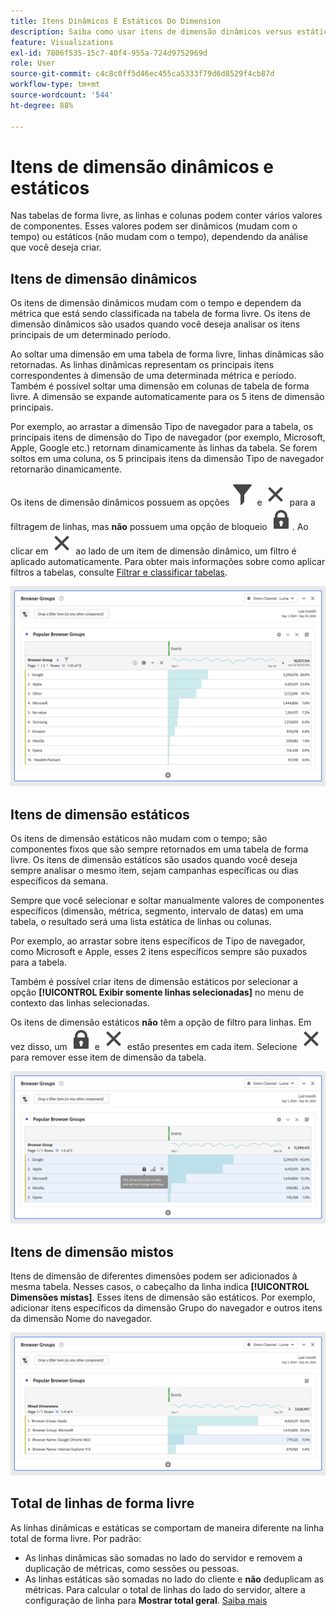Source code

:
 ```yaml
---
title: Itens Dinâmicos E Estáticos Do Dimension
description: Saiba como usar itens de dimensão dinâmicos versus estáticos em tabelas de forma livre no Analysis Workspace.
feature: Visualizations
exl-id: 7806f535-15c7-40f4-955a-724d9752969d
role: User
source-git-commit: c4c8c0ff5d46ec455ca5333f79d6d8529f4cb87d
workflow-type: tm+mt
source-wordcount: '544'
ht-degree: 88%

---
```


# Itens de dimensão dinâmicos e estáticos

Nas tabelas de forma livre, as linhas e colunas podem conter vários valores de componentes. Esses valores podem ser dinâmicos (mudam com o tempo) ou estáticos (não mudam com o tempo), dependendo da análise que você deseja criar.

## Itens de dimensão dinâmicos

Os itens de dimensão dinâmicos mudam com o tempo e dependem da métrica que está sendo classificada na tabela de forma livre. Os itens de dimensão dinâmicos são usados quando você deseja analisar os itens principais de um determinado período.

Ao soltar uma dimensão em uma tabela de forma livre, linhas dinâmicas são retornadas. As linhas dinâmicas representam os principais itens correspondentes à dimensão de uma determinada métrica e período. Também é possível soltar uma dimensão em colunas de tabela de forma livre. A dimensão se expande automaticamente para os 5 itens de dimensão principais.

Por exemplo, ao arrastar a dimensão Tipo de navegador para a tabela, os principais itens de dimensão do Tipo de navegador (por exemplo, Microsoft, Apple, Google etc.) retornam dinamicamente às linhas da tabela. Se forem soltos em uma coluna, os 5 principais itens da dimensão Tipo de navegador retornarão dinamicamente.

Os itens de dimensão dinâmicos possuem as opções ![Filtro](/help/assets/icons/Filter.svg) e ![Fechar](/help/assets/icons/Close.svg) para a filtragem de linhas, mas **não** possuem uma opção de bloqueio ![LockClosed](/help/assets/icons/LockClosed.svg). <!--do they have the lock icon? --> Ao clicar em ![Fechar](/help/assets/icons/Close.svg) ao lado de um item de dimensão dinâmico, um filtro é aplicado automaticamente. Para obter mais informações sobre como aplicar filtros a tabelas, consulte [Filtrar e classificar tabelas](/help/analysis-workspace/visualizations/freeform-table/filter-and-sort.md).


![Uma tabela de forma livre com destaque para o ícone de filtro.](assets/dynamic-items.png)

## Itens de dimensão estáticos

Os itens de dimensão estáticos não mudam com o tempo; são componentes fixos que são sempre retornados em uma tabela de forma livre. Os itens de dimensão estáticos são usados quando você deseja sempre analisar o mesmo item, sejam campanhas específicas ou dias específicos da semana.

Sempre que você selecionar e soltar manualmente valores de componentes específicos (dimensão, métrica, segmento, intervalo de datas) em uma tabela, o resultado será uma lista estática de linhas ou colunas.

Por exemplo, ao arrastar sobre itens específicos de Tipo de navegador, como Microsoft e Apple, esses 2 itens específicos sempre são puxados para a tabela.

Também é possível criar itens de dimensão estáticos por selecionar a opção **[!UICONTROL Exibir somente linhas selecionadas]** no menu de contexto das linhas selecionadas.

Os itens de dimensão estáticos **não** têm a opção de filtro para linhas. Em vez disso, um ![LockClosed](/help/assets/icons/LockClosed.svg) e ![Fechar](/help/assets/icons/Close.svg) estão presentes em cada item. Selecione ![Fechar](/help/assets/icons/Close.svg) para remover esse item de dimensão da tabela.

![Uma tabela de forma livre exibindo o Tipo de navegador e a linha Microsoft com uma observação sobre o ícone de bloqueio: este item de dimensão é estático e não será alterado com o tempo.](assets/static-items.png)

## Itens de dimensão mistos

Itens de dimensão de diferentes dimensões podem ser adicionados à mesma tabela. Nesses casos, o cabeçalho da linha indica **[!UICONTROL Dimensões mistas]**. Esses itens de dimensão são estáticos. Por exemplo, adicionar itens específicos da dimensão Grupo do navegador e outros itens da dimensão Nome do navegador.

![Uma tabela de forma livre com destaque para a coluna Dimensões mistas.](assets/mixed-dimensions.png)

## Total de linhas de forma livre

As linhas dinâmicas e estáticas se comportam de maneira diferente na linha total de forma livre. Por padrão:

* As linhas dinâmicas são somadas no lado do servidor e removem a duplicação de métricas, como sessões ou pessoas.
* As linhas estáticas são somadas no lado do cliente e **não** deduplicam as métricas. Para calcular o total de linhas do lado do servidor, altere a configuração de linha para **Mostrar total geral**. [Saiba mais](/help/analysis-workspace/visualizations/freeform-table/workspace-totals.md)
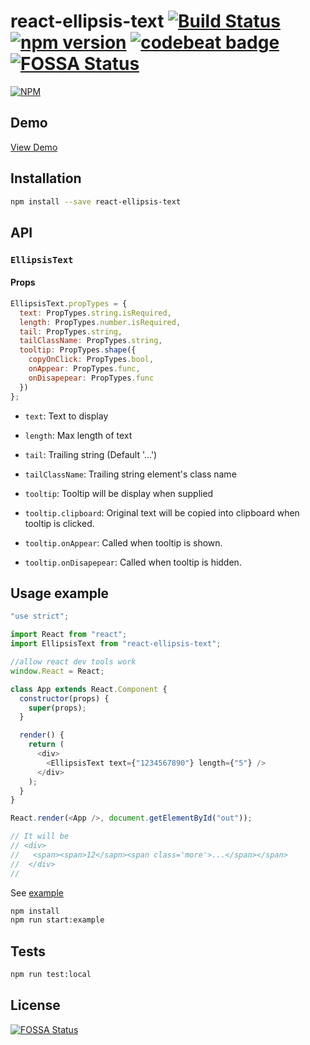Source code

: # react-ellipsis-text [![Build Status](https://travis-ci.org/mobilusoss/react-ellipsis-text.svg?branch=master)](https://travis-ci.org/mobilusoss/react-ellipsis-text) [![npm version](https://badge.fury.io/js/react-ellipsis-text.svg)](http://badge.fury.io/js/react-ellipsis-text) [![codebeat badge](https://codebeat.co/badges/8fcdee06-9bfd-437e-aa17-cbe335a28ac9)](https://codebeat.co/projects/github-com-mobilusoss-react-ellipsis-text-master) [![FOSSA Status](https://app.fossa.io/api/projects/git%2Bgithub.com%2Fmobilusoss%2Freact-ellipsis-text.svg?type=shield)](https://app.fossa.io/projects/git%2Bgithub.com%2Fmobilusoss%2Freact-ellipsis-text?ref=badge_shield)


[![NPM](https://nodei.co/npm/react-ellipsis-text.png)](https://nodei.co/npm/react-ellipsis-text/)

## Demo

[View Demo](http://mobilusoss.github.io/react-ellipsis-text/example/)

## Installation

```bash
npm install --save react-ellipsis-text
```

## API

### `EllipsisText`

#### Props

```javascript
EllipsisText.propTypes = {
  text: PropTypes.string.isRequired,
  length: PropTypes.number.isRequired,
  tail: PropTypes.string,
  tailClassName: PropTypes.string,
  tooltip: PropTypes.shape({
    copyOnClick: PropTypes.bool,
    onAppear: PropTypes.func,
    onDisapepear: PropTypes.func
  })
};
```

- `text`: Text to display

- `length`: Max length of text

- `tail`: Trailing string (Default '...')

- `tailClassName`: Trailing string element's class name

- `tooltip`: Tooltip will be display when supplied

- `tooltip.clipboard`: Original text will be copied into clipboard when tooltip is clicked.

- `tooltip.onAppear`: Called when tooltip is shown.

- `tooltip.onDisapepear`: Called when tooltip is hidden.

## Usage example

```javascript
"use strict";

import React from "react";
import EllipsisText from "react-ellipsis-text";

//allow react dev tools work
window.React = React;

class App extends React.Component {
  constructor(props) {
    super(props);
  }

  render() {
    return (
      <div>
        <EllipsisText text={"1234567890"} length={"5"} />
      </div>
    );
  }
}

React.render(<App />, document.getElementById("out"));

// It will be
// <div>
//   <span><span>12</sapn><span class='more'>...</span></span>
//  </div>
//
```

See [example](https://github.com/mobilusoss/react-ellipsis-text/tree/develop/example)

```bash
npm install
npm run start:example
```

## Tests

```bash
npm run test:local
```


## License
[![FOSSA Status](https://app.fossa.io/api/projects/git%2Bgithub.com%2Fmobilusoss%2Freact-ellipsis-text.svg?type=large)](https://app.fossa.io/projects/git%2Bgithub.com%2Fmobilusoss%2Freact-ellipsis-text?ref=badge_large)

§ WORK REQUEST
Answer with a single number: the count of lines above that contain the string "tailClassName".

§ RESULT FOR THIS TASK
2